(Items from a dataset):
-- Opening Marker --

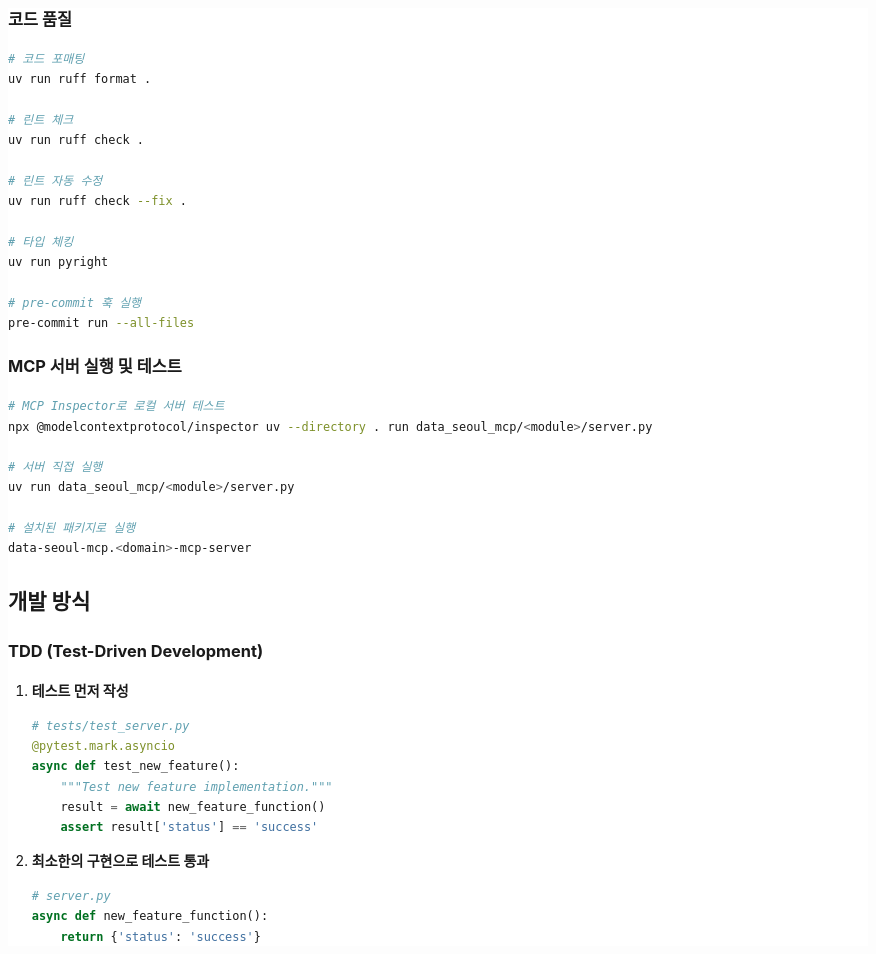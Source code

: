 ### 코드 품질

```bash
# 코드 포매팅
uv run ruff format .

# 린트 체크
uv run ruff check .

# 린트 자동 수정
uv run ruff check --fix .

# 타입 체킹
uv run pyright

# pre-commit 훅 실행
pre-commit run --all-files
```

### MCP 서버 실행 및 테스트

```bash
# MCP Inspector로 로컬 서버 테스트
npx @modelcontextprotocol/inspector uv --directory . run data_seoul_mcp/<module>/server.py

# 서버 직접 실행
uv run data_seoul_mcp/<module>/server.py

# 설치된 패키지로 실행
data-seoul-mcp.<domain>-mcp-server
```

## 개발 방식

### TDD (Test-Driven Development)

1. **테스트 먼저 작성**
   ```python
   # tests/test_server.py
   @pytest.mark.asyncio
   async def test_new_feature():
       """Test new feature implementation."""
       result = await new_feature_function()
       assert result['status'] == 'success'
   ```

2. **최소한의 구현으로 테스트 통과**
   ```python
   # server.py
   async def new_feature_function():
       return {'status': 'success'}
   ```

-- Closing Marker --
-- Opening Marker --

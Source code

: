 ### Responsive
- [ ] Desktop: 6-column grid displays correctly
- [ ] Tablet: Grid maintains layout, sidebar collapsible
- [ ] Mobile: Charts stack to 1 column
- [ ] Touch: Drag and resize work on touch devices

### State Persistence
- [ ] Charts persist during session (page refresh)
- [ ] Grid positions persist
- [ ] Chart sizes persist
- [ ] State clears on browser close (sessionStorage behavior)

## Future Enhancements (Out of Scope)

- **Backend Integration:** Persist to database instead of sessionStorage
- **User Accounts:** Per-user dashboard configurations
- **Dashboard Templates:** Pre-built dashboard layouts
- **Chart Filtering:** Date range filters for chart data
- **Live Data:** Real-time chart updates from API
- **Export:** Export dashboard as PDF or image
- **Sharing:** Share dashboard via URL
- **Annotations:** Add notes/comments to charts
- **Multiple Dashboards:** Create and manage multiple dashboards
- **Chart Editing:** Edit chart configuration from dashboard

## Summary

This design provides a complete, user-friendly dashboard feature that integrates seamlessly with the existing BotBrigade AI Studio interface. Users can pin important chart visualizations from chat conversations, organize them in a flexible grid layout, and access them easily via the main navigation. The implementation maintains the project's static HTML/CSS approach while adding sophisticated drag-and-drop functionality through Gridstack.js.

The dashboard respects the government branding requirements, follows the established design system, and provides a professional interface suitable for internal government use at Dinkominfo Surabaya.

-- Closing Marker --

(Problem description): Begin with the line above that has "- **Dashboard Templates:**" and continue through the line that has "The dashboard respects", setting each one down exactly. Stop there.

(Exercise answer):
- **Dashboard Templates:** Pre-built dashboard layouts
- **Chart Filtering:** Date range filters for chart data
- **Live Data:** Real-time chart updates from API
- **Export:** Export dashboard as PDF or image
- **Sharing:** Share dashboard via URL
- **Annotations:** Add notes/comments to charts
- **Multiple Dashboards:** Create and manage multiple dashboards
- **Chart Editing:** Edit chart configuration from dashboard

## Summary

This design provides a complete, user-friendly dashboard feature that integrates seamlessly with the existing BotBrigade AI Studio interface. Users can pin important chart visualizations from chat conversations, organize them in a flexible grid layout, and access them easily via the main navigation. The implementation maintains the project's static HTML/CSS approach while adding sophisticated drag-and-drop functionality through Gridstack.js.

The dashboard respects the government branding requirements, follows the established design system, and provides a professional interface suitable for internal government use at Dinkominfo Surabaya.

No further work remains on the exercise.